◆ WHAT THE EXERCISE ASKS:
Using the records below, output the stretch that opens with the line containing "ex) 0x00 ( 보내고" and closes with the line containing "클라이언트측에서 반드시 socket.io-client", exactly and including both lines, with nothing more.

◆ RECORDS FOR THE TASK:
==*==
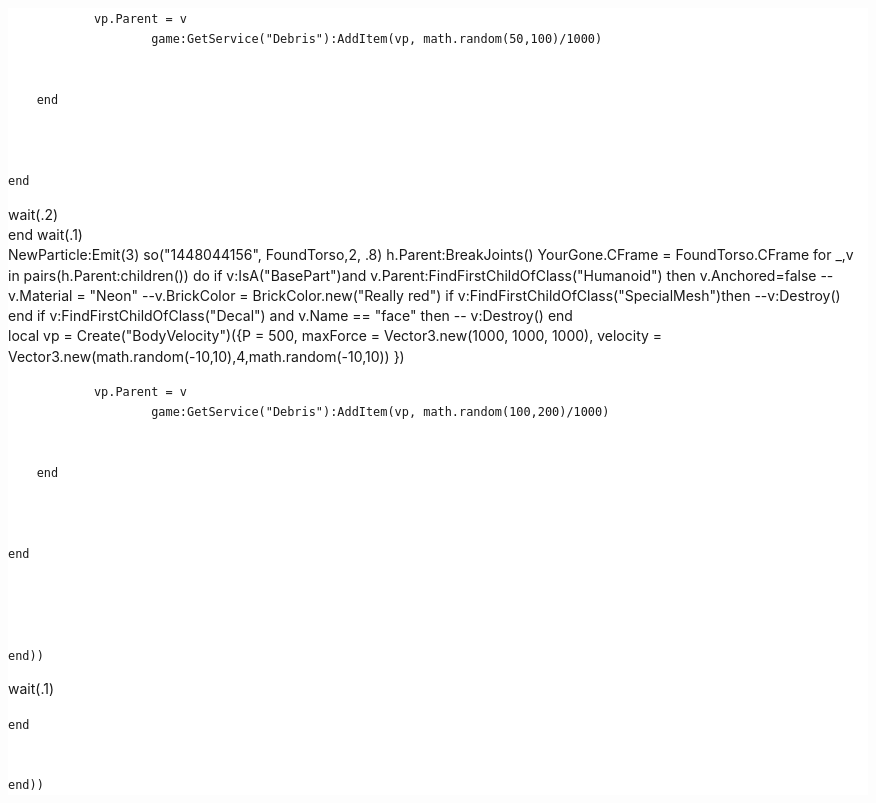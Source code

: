 				vp.Parent = v		
						game:GetService("Debris"):AddItem(vp, math.random(50,100)/1000)				
			
			
		end
		
		
		
	end	

	
	
wait(.2)	
end
wait(.1)	
NewParticle:Emit(3)
so("1448044156", FoundTorso,2, .8)
h.Parent:BreakJoints()
YourGone.CFrame = FoundTorso.CFrame
	for _,v in pairs(h.Parent:children()) do
		if v:IsA("BasePart")and v.Parent:FindFirstChildOfClass("Humanoid") then
			v.Anchored=false
--			v.Material = "Neon"
			--v.BrickColor = BrickColor.new("Really red")
			if v:FindFirstChildOfClass("SpecialMesh")then
	--v:Destroy()
			end	
						if v:FindFirstChildOfClass("Decal") and v.Name == "face" then
--	v:Destroy()
end		
					local vp = Create("BodyVelocity")({P = 500, maxForce = Vector3.new(1000, 1000, 1000), velocity = Vector3.new(math.random(-10,10),4,math.random(-10,10)) })
										
				vp.Parent = v		
						game:GetService("Debris"):AddItem(vp, math.random(100,200)/1000)				
			
			
		end
		
		
		
	end	

	
	
	
	end))
	



wait(.1)



	
	
	
	
	end
	
	
	end))
				
					
					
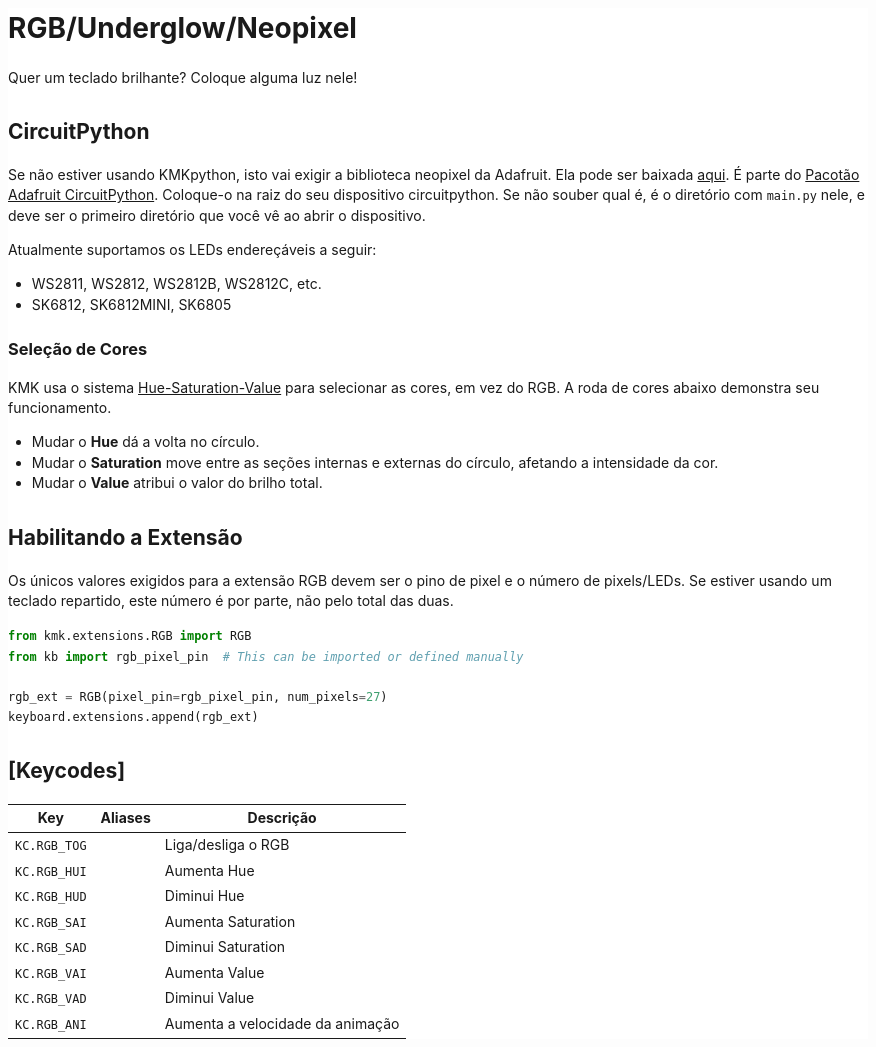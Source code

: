 # RGB/Underglow/Neopixel

Quer um teclado brilhante? Coloque alguma luz nele!

## CircuitPython

Se não estiver usando KMKpython, isto vai exigir a biblioteca neopixel da
Adafruit. Ela pode ser baixada
[aqui](https://github.com/adafruit/Adafruit_CircuitPython_NeoPixel/blob/6e35cd2b40575a20e2904b096508325cef4a71d3/neopixel.py).
É parte do [Pacotão Adafruit
CircuitPython](https://github.com/adafruit/Adafruit_CircuitPython_Bundle). Coloque-o
na raiz do seu dispositivo circuitpython. Se não souber qual é, é o diretório
com `main.py` nele, e deve ser o primeiro diretório que você vê ao abrir o dispositivo.

Atualmente suportamos os LEDs endereçáveis a seguir:

 * WS2811, WS2812, WS2812B, WS2812C, etc.
 * SK6812, SK6812MINI, SK6805

### Seleção de Cores

KMK usa o sistema
[Hue-Saturation-Value](https://en.wikipedia.org/wiki/HSL_and_HSV) para
selecionar as cores, em vez do RGB. A roda de cores abaixo demonstra seu
funcionamento.

- Mudar o **Hue** dá a volta no círculo.
- Mudar o **Saturation** move entre as seções internas e externas do círculo,
afetando a intensidade da cor.
- Mudar o **Value** atribui o valor do brilho total.

## Habilitando a Extensão

Os únicos valores exigidos para a extensão RGB devem ser o pino de pixel e o
número de pixels/LEDs. Se estiver usando um teclado repartido, este número é por
parte, não pelo total das duas.

```python
from kmk.extensions.RGB import RGB
from kb import rgb_pixel_pin  # This can be imported or defined manually

rgb_ext = RGB(pixel_pin=rgb_pixel_pin, num_pixels=27)
keyboard.extensions.append(rgb_ext)
```

## [Keycodes]

| Key                           | Aliases    | Descrição                               |
|-------------------------------|------------|-----------------------------------------|
| `KC.RGB_TOG`                  |            | Liga/desliga o RGB                      |
| `KC.RGB_HUI`                  |            | Aumenta Hue                             |
| `KC.RGB_HUD`                  |            | Diminui Hue                             |
| `KC.RGB_SAI`                  |            | Aumenta Saturation                      |
| `KC.RGB_SAD`                  |            | Diminui Saturation                      |
| `KC.RGB_VAI`                  |            | Aumenta Value                           |
| `KC.RGB_VAD`                  |            | Diminui Value                           |
| `KC.RGB_ANI`                  |            | Aumenta a velocidade da animação        |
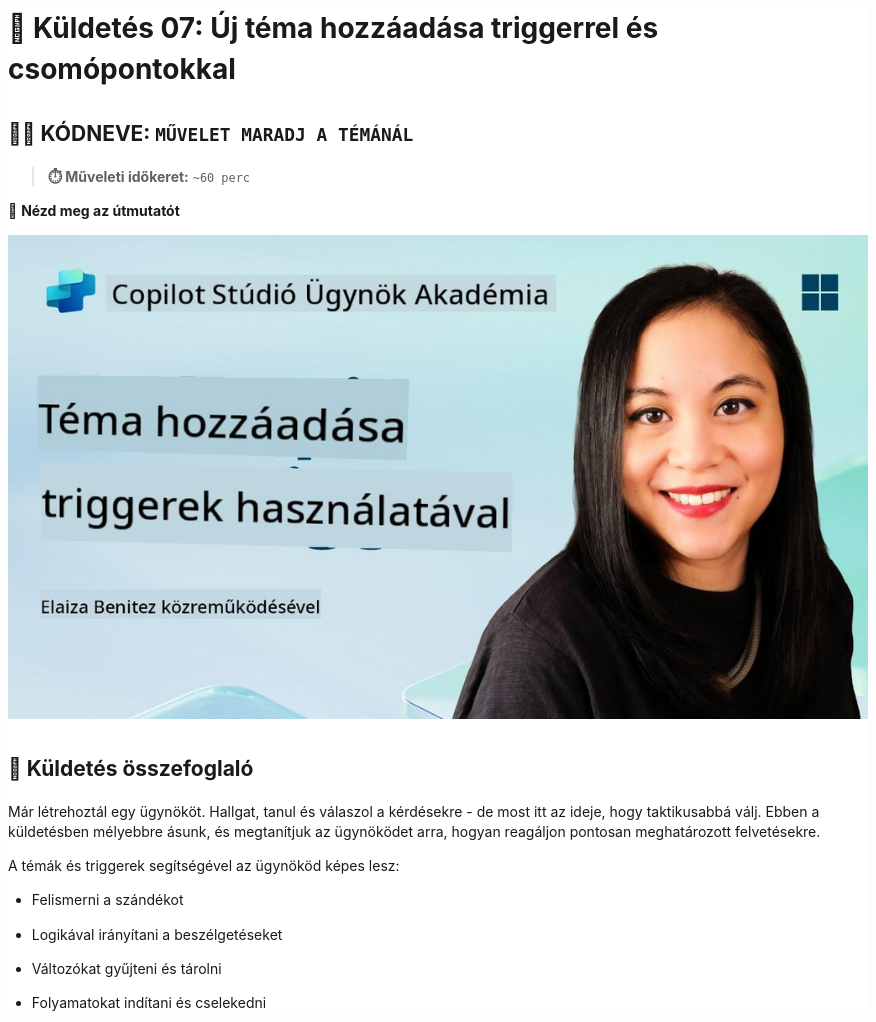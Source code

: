 
# 🚨 Küldetés 07: Új téma hozzáadása triggerrel és csomópontokkal

## 🕵️‍♂️ KÓDNEVE: `MŰVELET MARADJ A TÉMÁNÁL`

> **⏱️ Műveleti időkeret:** `~60 perc`

🎥 **Nézd meg az útmutatót**

[![Trigger videó miniatűr](../../../../../translated_images/video-thumbnail.a84cf7cb473be282861469420c5e2c16adb53bcfd64c7c07fbd579e8d32bf8b2.hu.jpg)](https://www.youtube.com/watch?v=7iPAZaA8nJs "Nézd meg az útmutatót a YouTube-on")

## 🎯 Küldetés összefoglaló

Már létrehoztál egy ügynököt. Hallgat, tanul és válaszol a kérdésekre - de most itt az ideje, hogy taktikusabbá válj. Ebben a küldetésben mélyebbre ásunk, és megtanítjuk az ügynöködet arra, hogyan reagáljon pontosan meghatározott felvetésekre.

A témák és triggerek segítségével az ügynököd képes lesz:

- Felismerni a szándékot

- Logikával irányítani a beszélgetéseket

- Változókat gyűjteni és tárolni

- Folyamatokat indítani és cselekedni
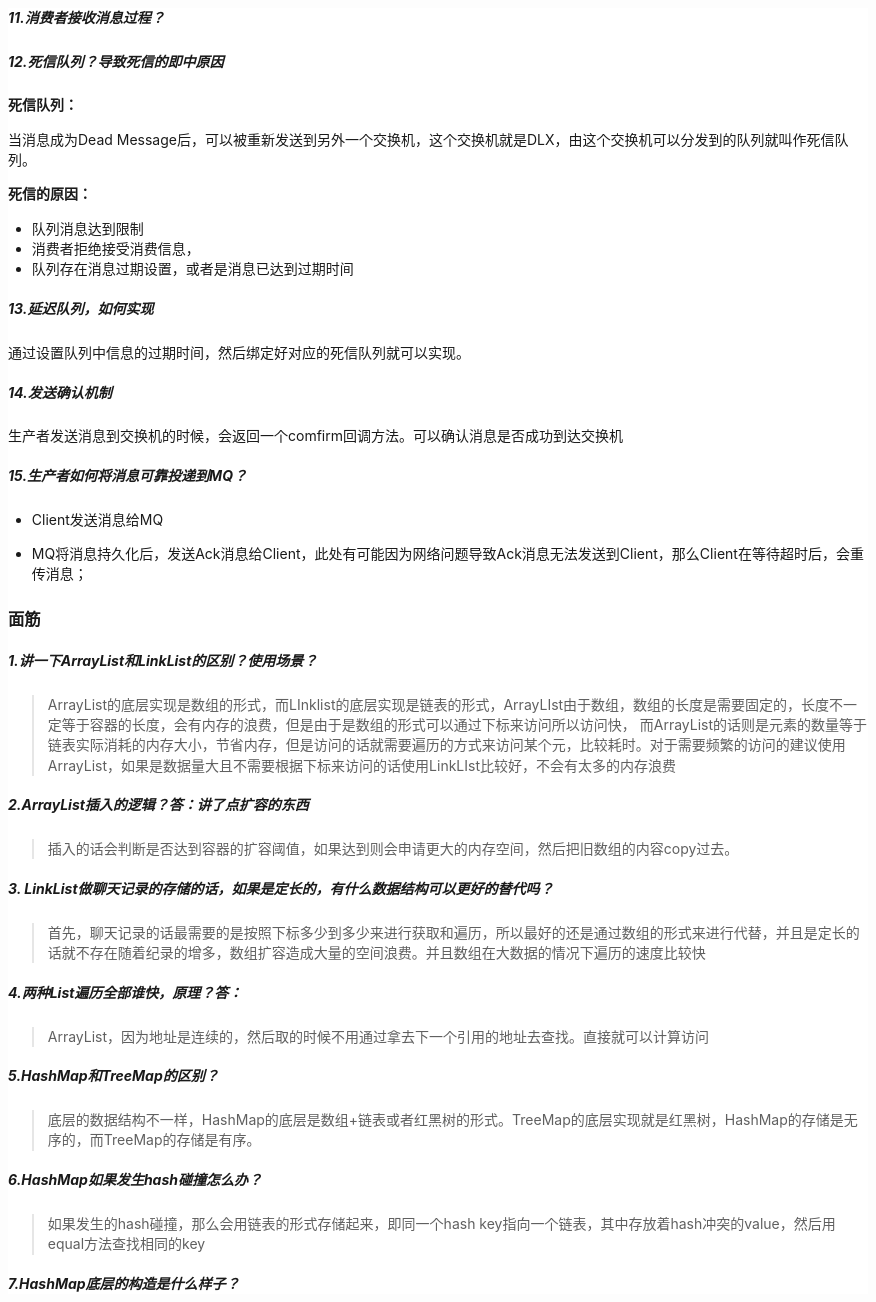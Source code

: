 ##### 11.消费者接收消息过程？

##### 12.死信队列？导致死信的即中原因

**死信队列：**

当消息成为Dead Message后，可以被重新发送到另外一个交换机，这个交换机就是DLX，由这个交换机可以分发到的队列就叫作死信队列。

**死信的原因：**

- 队列消息达到限制
- 消费者拒绝接受消费信息，
- 队列存在消息过期设置，或者是消息已达到过期时间

##### 13.延迟队列，如何实现

通过设置队列中信息的过期时间，然后绑定好对应的死信队列就可以实现。

##### 14.发送确认机制

生产者发送消息到交换机的时候，会返回一个comfirm回调方法。可以确认消息是否成功到达交换机

##### 15.生产者如何将消息可靠投递到MQ？

- Client发送消息给MQ

- MQ将消息持久化后，发送Ack消息给Client，此处有可能因为网络问题导致Ack消息无法发送到Client，那么Client在等待超时后，会重传消息；

### 面筋

##### 1.讲一下ArrayList和LinkList的区别？使用场景？

>  ArrayList的底层实现是数组的形式，而LInklist的底层实现是链表的形式，ArrayLIst由于数组，数组的长度是需要固定的，长度不一定等于容器的长度，会有内存的浪费，但是由于是数组的形式可以通过下标来访问所以访问快， 而ArrayList的话则是元素的数量等于链表实际消耗的内存大小，节省内存，但是访问的话就需要遍历的方式来访问某个元，比较耗时。对于需要频繁的访问的建议使用ArrayList，如果是数据量大且不需要根据下标来访问的话使用LinkLIst比较好，不会有太多的内存浪费

##### 2.ArrayList插入的逻辑？答：讲了点扩容的东西

> 插入的话会判断是否达到容器的扩容阈值，如果达到则会申请更大的内存空间，然后把旧数组的内容copy过去。

#####  3. LinkList做聊天记录的存储的话，如果是定长的，有什么数据结构可以更好的替代吗？

> 首先，聊天记录的话最需要的是按照下标多少到多少来进行获取和遍历，所以最好的还是通过数组的形式来进行代替，并且是定长的话就不存在随着纪录的增多，数组扩容造成大量的空间浪费。并且数组在大数据的情况下遍历的速度比较快

##### 4.两种List遍历全部谁快，原理？答：

>  ArrayList，因为地址是连续的，然后取的时候不用通过拿去下一个引用的地址去查找。直接就可以计算访问

##### 5.HashMap和TreeMap的区别？

> 底层的数据结构不一样，HashMap的底层是数组+链表或者红黑树的形式。TreeMap的底层实现就是红黑树，HashMap的存储是无序的，而TreeMap的存储是有序。

##### 6.HashMap如果发生hash碰撞怎么办？

> 如果发生的hash碰撞，那么会用链表的形式存储起来，即同一个hash key指向一个链表，其中存放着hash冲突的value，然后用equal方法查找相同的key  

##### 7.HashMap底层的构造是什么样子？
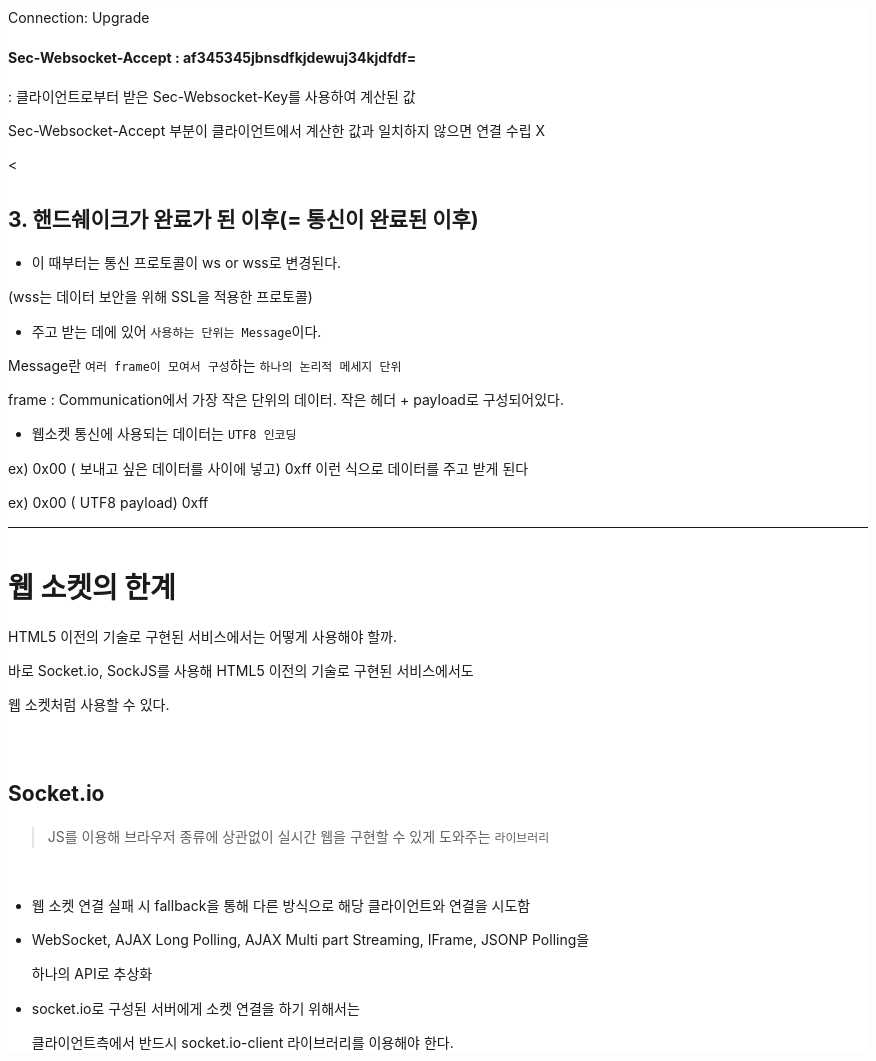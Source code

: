 Connection: Upgrade

#### Sec-Websocket-Accept : af345345jbnsdfkjdewuj34kjdfdf= 

: 클라이언트로부터 받은 Sec-Websocket-Key를 사용하여 계산된 값

Sec-Websocket-Accept 부분이 클라이언트에서 계산한 값과 일치하지 않으면 연결 수립 X

<

## 3. 핸드쉐이크가 완료가 된 이후(= 통신이 완료된 이후)

- 이 때부터는 통신 프로토콜이 ws or wss로 변경된다.

(wss는 데이터 보안을 위해 SSL을 적용한 프로토콜)

- 주고 받는 데에 있어 `사용하는 단위는 Message`이다.

Message란 `여러 frame이 모여서 구성`하는 `하나의 논리적 메세지 단위`

frame : Communication에서 가장 작은 단위의 데이터. 작은 헤더 + payload로 구성되어있다.

- 웹소켓 통신에 사용되는 데이터는 `UTF8 인코딩`

ex) 0x00 ( 보내고 싶은 데이터를 사이에 넣고) 0xff 이런 식으로 데이터를 주고 받게 된다

ex) 0x00 ( UTF8 payload) 0xff

---

# 웹 소켓의 한계

HTML5 이전의 기술로 구현된 서비스에서는 어떻게 사용해야 할까.

바로 Socket.io, SockJS를 사용해 HTML5 이전의 기술로 구현된 서비스에서도

웹 소켓처럼 사용할 수 있다.

<br>

## Socket.io

> JS를 이용해 브라우저 종류에 상관없이 실시간 웹을 구현할 수 있게 도와주는 `라이브러리`

<br>

- 웹 소켓 연결 실패 시 fallback을 통해 다른 방식으로 해당 클라이언트와 연결을 시도함

- WebSocket, AJAX Long Polling, AJAX Multi part Streaming, IFrame, JSONP Polling을

  하나의 API로 추상화

- socket.io로 구성된 서버에게 소켓 연결을 하기 위해서는

  클라이언트측에서 반드시 socket.io-client 라이브러리를 이용해야 한다.






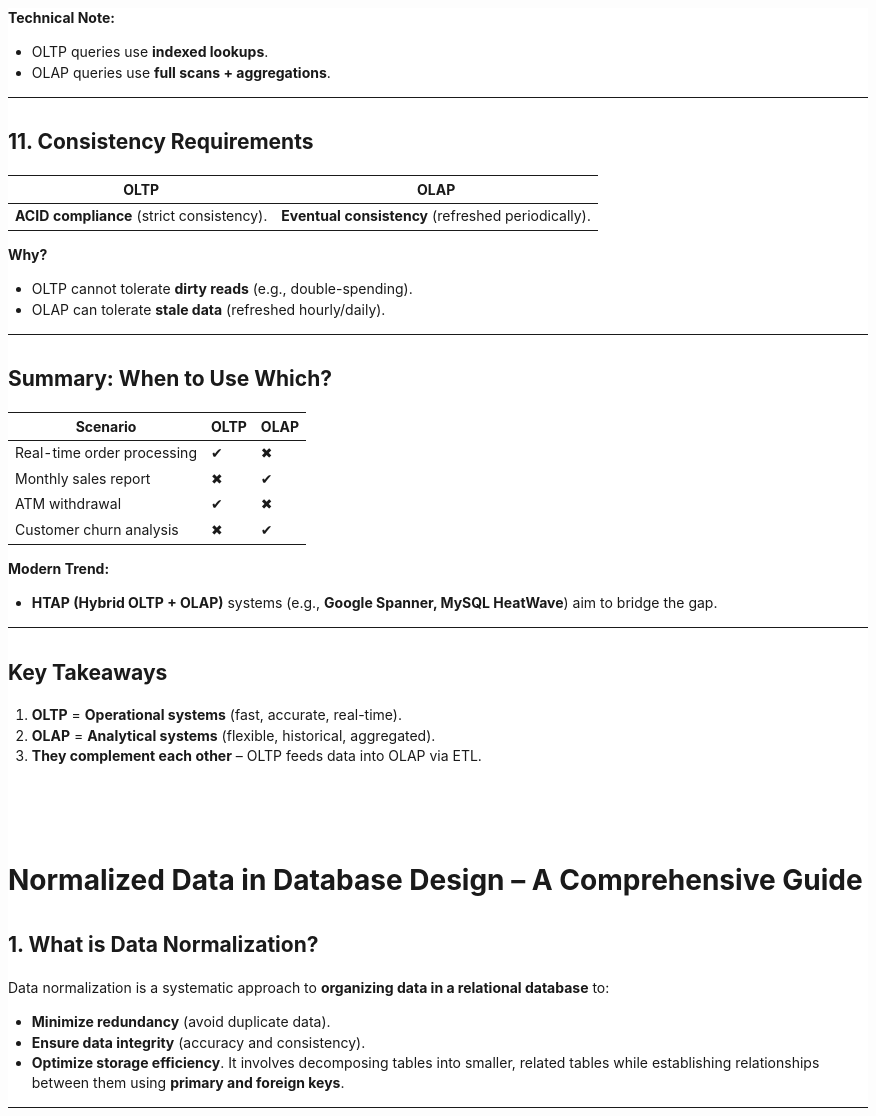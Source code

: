 **Technical Note:**  
- OLTP queries use **indexed lookups**.  
- OLAP queries use **full scans + aggregations**.  

---

## **11. Consistency Requirements**
| **OLTP** | **OLAP** |
|----------|----------|
| **ACID compliance** (strict consistency). | **Eventual consistency** (refreshed periodically). |

**Why?**  
- OLTP cannot tolerate **dirty reads** (e.g., double-spending).  
- OLAP can tolerate **stale data** (refreshed hourly/daily).  

---

## **Summary: When to Use Which?**
| **Scenario**               | **OLTP** | **OLAP** |
|----------------------------|----------|----------|
| Real-time order processing | ✔        | ✖        |
| Monthly sales report       | ✖        | ✔        |
| ATM withdrawal             | ✔        | ✖        |
| Customer churn analysis    | ✖        | ✔        |

**Modern Trend:**  
- **HTAP (Hybrid OLTP + OLAP)** systems (e.g., **Google Spanner, MySQL HeatWave**) aim to bridge the gap.  

---

## **Key Takeaways**
1. **OLTP** = **Operational systems** (fast, accurate, real-time).  
2. **OLAP** = **Analytical systems** (flexible, historical, aggregated).  
3. **They complement each other** – OLTP feeds data into OLAP via ETL.  

<br/>
<br/>

# **Normalized Data in Database Design – A Comprehensive Guide**

## **1. What is Data Normalization?**
Data normalization is a systematic approach to **organizing data in a relational database** to:
- **Minimize redundancy** (avoid duplicate data).
- **Ensure data integrity** (accuracy and consistency).
- **Optimize storage efficiency**.
It involves decomposing tables into smaller, related tables while establishing relationships between them using **primary and foreign keys**.

---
==*==
◆ EXERCISE SOLUTION:
ex) 0x00 ( 보내고 싶은 데이터를 사이에 넣고) 0xff 이런 식으로 데이터를 주고 받게 된다

ex) 0x00 ( UTF8 payload) 0xff

---

# 웹 소켓의 한계

HTML5 이전의 기술로 구현된 서비스에서는 어떻게 사용해야 할까.

바로 Socket.io, SockJS를 사용해 HTML5 이전의 기술로 구현된 서비스에서도

웹 소켓처럼 사용할 수 있다.

<br>

## Socket.io

> JS를 이용해 브라우저 종류에 상관없이 실시간 웹을 구현할 수 있게 도와주는 `라이브러리`

<br>

- 웹 소켓 연결 실패 시 fallback을 통해 다른 방식으로 해당 클라이언트와 연결을 시도함

- WebSocket, AJAX Long Polling, AJAX Multi part Streaming, IFrame, JSONP Polling을

  하나의 API로 추상화

- socket.io로 구성된 서버에게 소켓 연결을 하기 위해서는

  클라이언트측에서 반드시 socket.io-client 라이브러리를 이용해야 한다.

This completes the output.